Suspicions have been growing that Iran has a secret military nuclear research programme since UN inspectors discovered particles of enriched uranium at a research complex at Lavizan, a military base on the outskirts of Teheran, in 2003.

The Iranians agreed to allow IAEA inspectors to visit the Lavizan complex but then razed it to the ground before the inspectors arrived.

Iranian nuclear officials have ignored repeated requests by IAEA officials for a detailed explanation of the Lavizan project.

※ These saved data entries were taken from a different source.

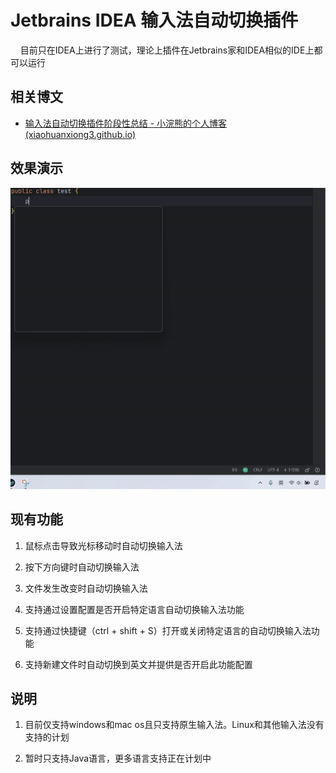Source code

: # Jetbrains IDEA 输入法自动切换插件

    目前只在IDEA上进行了测试，理论上插件在Jetbrains家和IDEA相似的IDE上都可以运行

## 相关博文

* [输入法自动切换插件阶段性总结 - 小浣熊的个人博客 (xiaohuanxiong3.github.io)](https://xiaohuanxiong3.github.io/2024/07/18/%E8%BE%93%E5%85%A5%E6%B3%95%E8%87%AA%E5%8A%A8%E5%88%87%E6%8D%A2%E6%8F%92%E4%BB%B6%E9%98%B6%E6%AE%B5%E6%80%A7%E6%80%BB%E7%BB%93/)

## 效果演示

![](dist/aef7e0aa3f8e2f9a2468ab4be488c04071466059.gif)

## 现有功能

1. 鼠标点击导致光标移动时自动切换输入法

2. 按下方向键时自动切换输入法

3. 文件发生改变时自动切换输入法

4. 支持通过设置配置是否开启特定语言自动切换输入法功能

5. 支持通过快捷键（ctrl + shift + S）打开或关闭特定语言的自动切换输入法功能

6. 支持新建文件时自动切换到英文并提供是否开启此功能配置

## 说明

1. 目前仅支持windows和mac os且只支持原生输入法。Linux和其他输入法没有支持的计划

2. 暂时只支持Java语言，更多语言支持正在计划中

# 
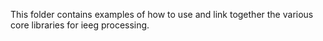 This folder contains examples of how to use and link together the various core libraries for ieeg processing.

Now the IAEA officials are studying new intelligence indicating that the Lavizan research project has been moved to a secret military location outside Teheran.

Although IAEA officials do not know the precise location of Zirzamin 27, they have comprehensive details of its activities.

“This is a truly alarming development,” said a senior western diplomat working with the IAEA. “This evidence indicates that the Iranians remain committed to developing nuclear weapons, despite their claims to the contrary that their nuclear ambitions are entirely peaceful.”